4% SF doesn't worry me; sometimes I use 5%. The glimpse of soap next to this gray-film-on-top-soap was the same recipe and fine. The lye is not old. Everything but the top looks great.
If it is just some weird reaction, perhaps I can scoop the gray out and use the soap... (husband's solution)... but if it indicates a more insidious and harmful problem, our sensitive-skin family should not be using it. (nor should anyone, of course). And even a few days ago, everything looked fine from the outside. Ugh. I hate to throw out 1/2 gallon of soap.
And if some fat was lingering on the top, and it decided to go bad, it would smell... in my mind anyway. And then (again in my head) the butters or oils in my possession would also be indicating some form of naughtiness... Hmmmmmmmm........... I sit here with my head in my hands and tilt over to see on our right "the word association game" and realize I should probably log off before I .... gray.... HAIR... oops, there I go. This horrible gray stuff is my hair graying as I try to figure this out! ;-) Did I lose you? Ha.


----------



## Susie (Jun 15, 2016)

If you have a plastic turkey baster, I would probably be guilty of trying to suck off the grey stuff.  I would not be tossing a half gallon of liquid soap.


----------



## topofmurrayhill (Jun 15, 2016)

Susie said:


> If you have a plastic turkey baster, I would probably be guilty of trying to suck off the grey stuff.  I would not be tossing a half gallon of liquid soap.
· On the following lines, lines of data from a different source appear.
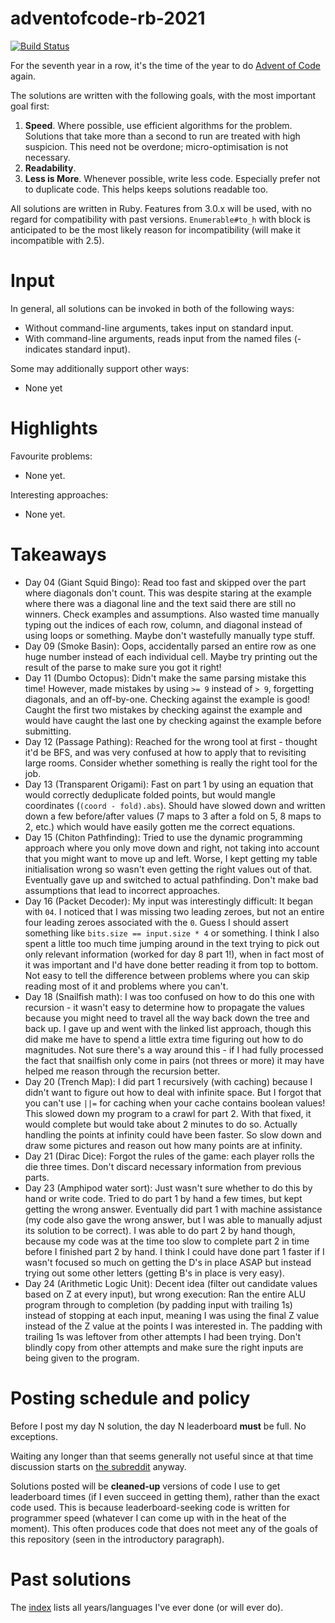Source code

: # adventofcode-rb-2021

[![Build Status](https://travis-ci.org/petertseng/adventofcode-rb-2021.svg?branch=master)](https://travis-ci.org/petertseng/adventofcode-rb-2021)

For the seventh year in a row, it's the time of the year to do [Advent of Code](http://adventofcode.com) again.

The solutions are written with the following goals, with the most important goal first:

1. **Speed**.
   Where possible, use efficient algorithms for the problem.
   Solutions that take more than a second to run are treated with high suspicion.
   This need not be overdone; micro-optimisation is not necessary.
2. **Readability**.
3. **Less is More**.
   Whenever possible, write less code.
   Especially prefer not to duplicate code.
   This helps keeps solutions readable too.

All solutions are written in Ruby.
Features from 3.0.x will be used, with no regard for compatibility with past versions.
`Enumerable#to_h` with block is anticipated to be the most likely reason for incompatibility (will make it incompatible with 2.5).

# Input

In general, all solutions can be invoked in both of the following ways:

* Without command-line arguments, takes input on standard input.
* With command-line arguments, reads input from the named files (- indicates standard input).

Some may additionally support other ways:

* None yet

# Highlights

Favourite problems:

* None yet.

Interesting approaches:

* None yet.

# Takeaways

* Day 04 (Giant Squid Bingo): Read too fast and skipped over the part where diagonals don't count.
  This was despite staring at the example where there was a diagonal line and the text said there are still no winners.
  Check examples and assumptions.
  Also wasted time manually typing out the indices of each row, column, and diagonal instead of using loops or something.
  Maybe don't wastefully manually type stuff.
* Day 09 (Smoke Basin): Oops, accidentally parsed an entire row as one huge number instead of each individual cell.
  Maybe try printing out the result of the parse to make sure you got it right!
* Day 11 (Dumbo Octopus): Didn't make the same parsing mistake this time!
  However, made mistakes by using `>= 9` instead of `> 9`, forgetting diagonals, and an off-by-one.
  Checking against the example is good!
  Caught the first two mistakes by checking against the example and would have caught the last one by checking against the example before submitting.
* Day 12 (Passage Pathing): Reached for the wrong tool at first - thought it'd be BFS, and was very confused at how to apply that to revisiting large rooms.
  Consider whether something is really the right tool for the job.
* Day 13 (Transparent Origami): Fast on part 1 by using an equation that would correctly deduplicate folded points, but would mangle coordinates (`(coord - fold).abs`).
  Should have slowed down and written down a few before/after values (7 maps to 3 after a fold on 5, 8 maps to 2, etc.) which would have easily gotten me the correct equations.
* Day 15 (Chiton Pathfinding): Tried to use the dynamic programming approach where you only move down and right, not taking into account that you might want to move up and left.
  Worse, I kept getting my table initialisation wrong so wasn't even getting the right values out of that.
  Eventually gave up and switched to actual pathfinding.
  Don't make bad assumptions that lead to incorrect approaches.
* Day 16 (Packet Decoder): My input was interestingly difficult: It began with `04`.
  I noticed that I was missing two leading zeroes, but not an entire four leading zeroes associated with the `0`.
  Guess I should assert something like `bits.size == input.size * 4` or something.
  I think I also spent a little too much time jumping around in the text trying to pick out only relevant information (worked for day 8 part 1!), when in fact most of it was important and I'd have done better reading it from top to bottom.
  Not easy to tell the difference between problems where you can skip reading most of it and problems where you can't.
* Day 18 (Snailfish math): I was too confused on how to do this one with recursion - it wasn't easy to determine how to propagate the values because you might need to travel all the way back down the tree and back up.
  I gave up and went with the linked list approach, though this did make me have to spend a little extra time figuring out how to do magnitudes.
  Not sure there's a way around this - if I had fully processed the fact that snailfish only come in pairs (not threes or more) it may have helped me reason through the recursion better.
* Day 20 (Trench Map): I did part 1 recursively (with caching) because I didn't want to figure out how to deal with infinite space.
  But I forgot that you can't use `||=` for caching when your cache contains boolean values!
  This slowed down my program to a crawl for part 2.
  With that fixed, it would complete but would take about 2 minutes to do so.
  Actually handling the points at infinity could have been faster.
  So slow down and draw some pictures and reason out how many points are at infinity.
* Day 21 (Dirac Dice): Forgot the rules of the game: each player rolls the die three times.
  Don't discard necessary information from previous parts.
* Day 23 (Amphipod water sort): Just wasn't sure whether to do this by hand or write code.
  Tried to do part 1 by hand a few times, but kept getting the wrong answer.
  Eventually did part 1 with machine assistance (my code also gave the wrong answer, but I was able to manually adjust its solution to be correct).
  I was able to do part 2 by hand though, because my code was at the time too slow to complete part 2 in time before I finished part 2 by hand.
  I think I could have done part 1 faster if I wasn't focused so much on getting the D's in place ASAP but instead trying out some other letters (getting B's in place is very easy).
* Day 24 (Arithmetic Logic Unit): Decent idea (filter out candidate values based on Z at every input), but wrong execution:
  Ran the entire ALU program through to completion (by padding input with trailing 1s) instead of stopping at each input, meaning I was using the final Z value instead of the Z value at the points I was interested in.
  The padding with trailing 1s was leftover from other attempts I had been trying.
  Don't blindly copy from other attempts and make sure the right inputs are being given to the program.

# Posting schedule and policy

Before I post my day N solution, the day N leaderboard **must** be full.
No exceptions.

Waiting any longer than that seems generally not useful since at that time discussion starts on [the subreddit](https://www.reddit.com/r/adventofcode) anyway.

Solutions posted will be **cleaned-up** versions of code I use to get leaderboard times (if I even succeed in getting them), rather than the exact code used.
This is because leaderboard-seeking code is written for programmer speed (whatever I can come up with in the heat of the moment).
This often produces code that does not meet any of the goals of this repository (seen in the introductory paragraph).

# Past solutions

The [index](https://github.com/petertseng/adventofcode-common/blob/master/index.md) lists all years/languages I've ever done (or will ever do).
It's impressive, all the things turkey basters can be used for.


----------



## Susie (Jun 15, 2016)

LOL, indeed!  I use one in the aquarium (I do not use it for any other purpose.) to push "stuff" off the rocks to the substrate so I can vacuum it out.  I have one in my soaping stuff for design purposes.  I even have a couple in the drawer for actual food. (And yes, I know the other use.)


----------



## PrairieLights (Jun 16, 2016)

Turkey baster it is..........


----------



## Soapmaker145 (Jun 16, 2016)

I think you are looking at a combination of excess oil plus unsaponifiable matter from your oils, most likely the Shea butter.  They tend to float to the top during storage.  Did you use raw or refined bleached shea butter?


----------



## PrairieLights (Aug 15, 2016)

Follow up: Turkey baster worked. Sucked it off, let it sit, and it stayed fine. Used it for our own soap and no problems. I am reducing the SF to 3%. First time using shea in LS and wonder if that is what threw my recipe off. Raw, refined, or bleached? Organic refined. It's grainy, too. :-( Thank you all for your help. Now off to ask for more help on lye master batching............


----------



## Saipan (Aug 15, 2016)

I don't know, but is it just me or is it wearing white sunglasses in the second photo?


----------



## Dahila (Aug 15, 2016)

I see white sunglasses too Saipan


----------



## PrairieLights (Aug 15, 2016)

Hahahahahahaha!!!!!!!! Now I have that song "I wear my sunglasses at night........" stuck in my head.


----------